- Stored data
● ● ● ● ●
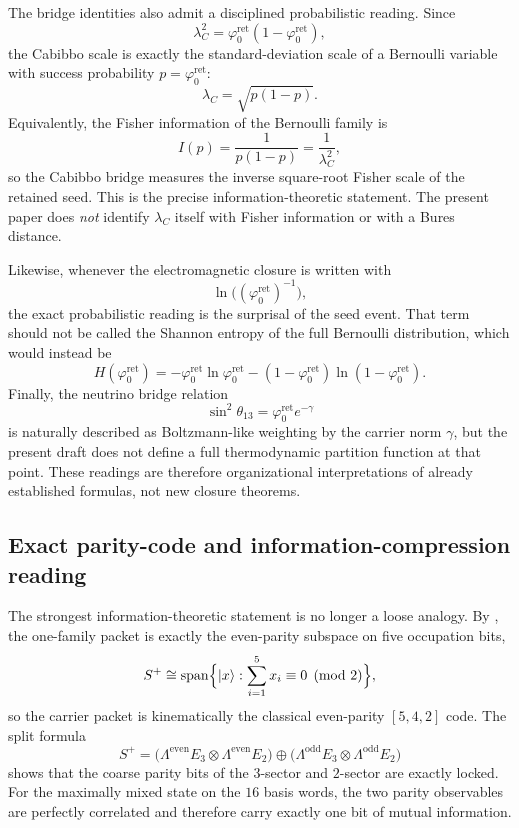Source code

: \documentclass[11pt,a4paper]{article}
\theoremstyle{definition}
\theoremstyle{remark}
\newcommand{\phiz}{\varphi_0^{\mathrm{ret}}}
\begin{document}
The bridge identities also admit a disciplined probabilistic reading. Since
\[
\lambda_C^2=\phiz(1-\phiz),
\]
the Cabibbo scale is exactly the standard-deviation scale of a Bernoulli variable with success probability $p=\phiz$:
\[
\lambda_C=\sqrt{p(1-p)}.
\]
Equivalently, the Fisher information of the Bernoulli family is
\[
I(p)=\frac{1}{p(1-p)}=\frac{1}{\lambda_C^2},
\]
so the Cabibbo bridge measures the inverse square-root Fisher scale of the retained seed. This is the precise information-theoretic statement. The present paper does \emph{not} identify $\lambda_C$ itself with Fisher information or with a Bures distance.

Likewise, whenever the electromagnetic closure is written with
\[
\ln\!\bigl((\phiz)^{-1}\bigr),
\]
the exact probabilistic reading is the surprisal of the seed event. That term should not be called the Shannon entropy of the full Bernoulli distribution, which would instead be
\[
H(\phiz)
=
-\phiz\ln\phiz-(1-\phiz)\ln(1-\phiz).
\]
Finally, the neutrino bridge relation
\[
\sin^2\theta_{13}=\phiz e^{-\gamma}
\]
is naturally described as Boltzmann-like weighting by the carrier norm $\gamma$, but the present draft does not define a full thermodynamic partition function at that point. These readings are therefore organizational interpretations of already established formulas, not new closure theorems.

\subsection{Exact parity-code and information-compression reading}

The strongest information-theoretic statement is no longer a loose analogy. By , the one-family packet is exactly the even-parity subspace on five occupation bits,
\[
S^+
\cong
\mathrm{span}\Bigl\{|x\rangle:\sum_{i=1}^5 x_i\equiv 0 \pmod 2\Bigr\},
\]
so the carrier packet is kinematically the classical even-parity $[5,4,2]$ code. The split formula
\[
S^+
=
\bigl(\Lambda^{\mathrm{even}}E_3\otimes\Lambda^{\mathrm{even}}E_2\bigr)
\oplus
\bigl(\Lambda^{\mathrm{odd}}E_3\otimes\Lambda^{\mathrm{odd}}E_2\bigr)
\]
shows that the coarse parity bits of the $3$-sector and $2$-sector are exactly locked. For the maximally mixed state on the $16$ basis words, the two parity observables are perfectly correlated and therefore carry exactly one bit of mutual information.
\end{document}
● ● ● ● ●
- Assignment
Check each line of the data above for the word "packet" and say how many lines have it. Give the number alone.

- Finished exercise
2